-- Exercise --
Across all entries below, how many lines include "folder"? Only the number, please.

-- Input records --
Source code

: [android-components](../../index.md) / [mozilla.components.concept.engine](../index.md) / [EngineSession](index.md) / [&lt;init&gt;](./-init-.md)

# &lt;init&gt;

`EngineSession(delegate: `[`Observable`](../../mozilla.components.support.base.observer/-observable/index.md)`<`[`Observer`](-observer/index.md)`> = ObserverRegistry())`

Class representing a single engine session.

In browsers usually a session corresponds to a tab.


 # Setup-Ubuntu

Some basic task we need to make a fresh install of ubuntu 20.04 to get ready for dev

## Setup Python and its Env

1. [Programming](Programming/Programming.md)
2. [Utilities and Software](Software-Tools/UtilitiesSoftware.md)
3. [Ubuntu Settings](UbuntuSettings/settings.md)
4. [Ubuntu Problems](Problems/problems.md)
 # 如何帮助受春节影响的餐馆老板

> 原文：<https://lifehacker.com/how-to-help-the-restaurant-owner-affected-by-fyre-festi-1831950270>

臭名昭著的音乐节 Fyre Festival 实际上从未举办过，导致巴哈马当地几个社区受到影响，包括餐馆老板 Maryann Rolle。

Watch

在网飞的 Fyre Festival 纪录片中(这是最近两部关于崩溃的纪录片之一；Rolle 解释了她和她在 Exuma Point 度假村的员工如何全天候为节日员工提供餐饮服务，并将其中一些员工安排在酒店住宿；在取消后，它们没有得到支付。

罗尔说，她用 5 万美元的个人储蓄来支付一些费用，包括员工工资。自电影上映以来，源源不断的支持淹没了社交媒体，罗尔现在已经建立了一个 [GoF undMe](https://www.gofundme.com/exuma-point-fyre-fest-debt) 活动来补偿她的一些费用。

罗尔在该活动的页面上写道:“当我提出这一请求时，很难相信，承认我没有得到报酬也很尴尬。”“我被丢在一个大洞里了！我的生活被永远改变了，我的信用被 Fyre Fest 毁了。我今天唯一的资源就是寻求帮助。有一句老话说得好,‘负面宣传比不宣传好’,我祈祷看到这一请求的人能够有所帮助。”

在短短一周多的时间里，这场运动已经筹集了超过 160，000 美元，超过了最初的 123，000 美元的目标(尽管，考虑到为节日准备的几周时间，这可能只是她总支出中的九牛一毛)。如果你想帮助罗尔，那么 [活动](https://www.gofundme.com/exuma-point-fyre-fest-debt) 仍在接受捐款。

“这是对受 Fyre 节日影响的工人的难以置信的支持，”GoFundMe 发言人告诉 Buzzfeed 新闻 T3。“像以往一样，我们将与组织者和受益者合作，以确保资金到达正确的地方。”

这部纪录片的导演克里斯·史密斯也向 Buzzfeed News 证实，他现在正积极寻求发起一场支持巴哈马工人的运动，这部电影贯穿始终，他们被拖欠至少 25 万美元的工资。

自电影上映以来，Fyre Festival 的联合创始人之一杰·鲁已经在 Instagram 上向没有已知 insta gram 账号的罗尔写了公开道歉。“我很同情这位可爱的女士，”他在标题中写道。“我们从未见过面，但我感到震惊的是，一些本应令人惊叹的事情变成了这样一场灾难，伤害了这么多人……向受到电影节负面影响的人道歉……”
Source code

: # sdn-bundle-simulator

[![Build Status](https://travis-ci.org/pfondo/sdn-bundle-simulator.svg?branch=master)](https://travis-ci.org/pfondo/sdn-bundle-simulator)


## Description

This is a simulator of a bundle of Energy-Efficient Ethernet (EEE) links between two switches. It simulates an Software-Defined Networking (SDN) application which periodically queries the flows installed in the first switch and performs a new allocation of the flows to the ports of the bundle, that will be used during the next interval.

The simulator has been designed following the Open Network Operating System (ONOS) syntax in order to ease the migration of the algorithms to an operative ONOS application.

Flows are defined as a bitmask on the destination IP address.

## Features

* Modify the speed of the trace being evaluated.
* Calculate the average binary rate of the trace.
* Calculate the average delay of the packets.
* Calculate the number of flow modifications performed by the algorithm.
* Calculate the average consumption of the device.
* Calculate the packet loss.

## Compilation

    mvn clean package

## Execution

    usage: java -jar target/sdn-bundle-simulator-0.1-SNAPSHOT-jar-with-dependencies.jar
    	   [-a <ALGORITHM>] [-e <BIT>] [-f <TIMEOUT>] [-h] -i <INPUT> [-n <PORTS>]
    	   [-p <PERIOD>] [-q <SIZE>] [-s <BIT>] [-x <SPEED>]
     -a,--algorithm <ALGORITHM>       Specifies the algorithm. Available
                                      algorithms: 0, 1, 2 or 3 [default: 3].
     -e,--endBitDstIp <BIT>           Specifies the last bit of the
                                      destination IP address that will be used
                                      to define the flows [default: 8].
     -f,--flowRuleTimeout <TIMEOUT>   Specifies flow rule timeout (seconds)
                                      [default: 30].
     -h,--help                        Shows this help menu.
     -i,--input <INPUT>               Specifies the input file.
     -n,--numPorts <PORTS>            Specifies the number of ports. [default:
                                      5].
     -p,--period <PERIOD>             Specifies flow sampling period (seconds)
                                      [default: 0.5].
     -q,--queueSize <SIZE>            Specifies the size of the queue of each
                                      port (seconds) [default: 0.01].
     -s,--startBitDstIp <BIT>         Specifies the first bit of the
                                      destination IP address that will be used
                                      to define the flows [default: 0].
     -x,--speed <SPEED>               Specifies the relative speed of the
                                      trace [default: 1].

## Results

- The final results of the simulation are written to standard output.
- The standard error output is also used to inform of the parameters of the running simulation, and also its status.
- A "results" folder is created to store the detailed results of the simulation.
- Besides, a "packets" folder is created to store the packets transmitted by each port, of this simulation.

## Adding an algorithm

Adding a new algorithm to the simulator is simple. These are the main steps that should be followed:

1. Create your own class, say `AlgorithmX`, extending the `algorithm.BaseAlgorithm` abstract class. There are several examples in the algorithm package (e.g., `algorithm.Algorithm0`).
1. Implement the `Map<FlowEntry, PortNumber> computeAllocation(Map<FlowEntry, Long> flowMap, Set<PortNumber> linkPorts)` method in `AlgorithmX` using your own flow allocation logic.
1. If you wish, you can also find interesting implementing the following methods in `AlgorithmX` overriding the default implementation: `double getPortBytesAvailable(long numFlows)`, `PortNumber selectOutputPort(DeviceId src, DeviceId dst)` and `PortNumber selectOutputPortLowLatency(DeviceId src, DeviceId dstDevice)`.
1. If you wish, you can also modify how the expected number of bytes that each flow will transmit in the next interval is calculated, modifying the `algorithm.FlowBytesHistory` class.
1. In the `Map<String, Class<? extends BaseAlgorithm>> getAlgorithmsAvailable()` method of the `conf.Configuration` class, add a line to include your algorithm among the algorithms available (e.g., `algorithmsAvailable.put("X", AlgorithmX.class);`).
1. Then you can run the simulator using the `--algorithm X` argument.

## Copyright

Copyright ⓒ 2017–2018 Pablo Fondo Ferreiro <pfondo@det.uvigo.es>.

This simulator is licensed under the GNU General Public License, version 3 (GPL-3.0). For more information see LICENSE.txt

-- Problem solution --
2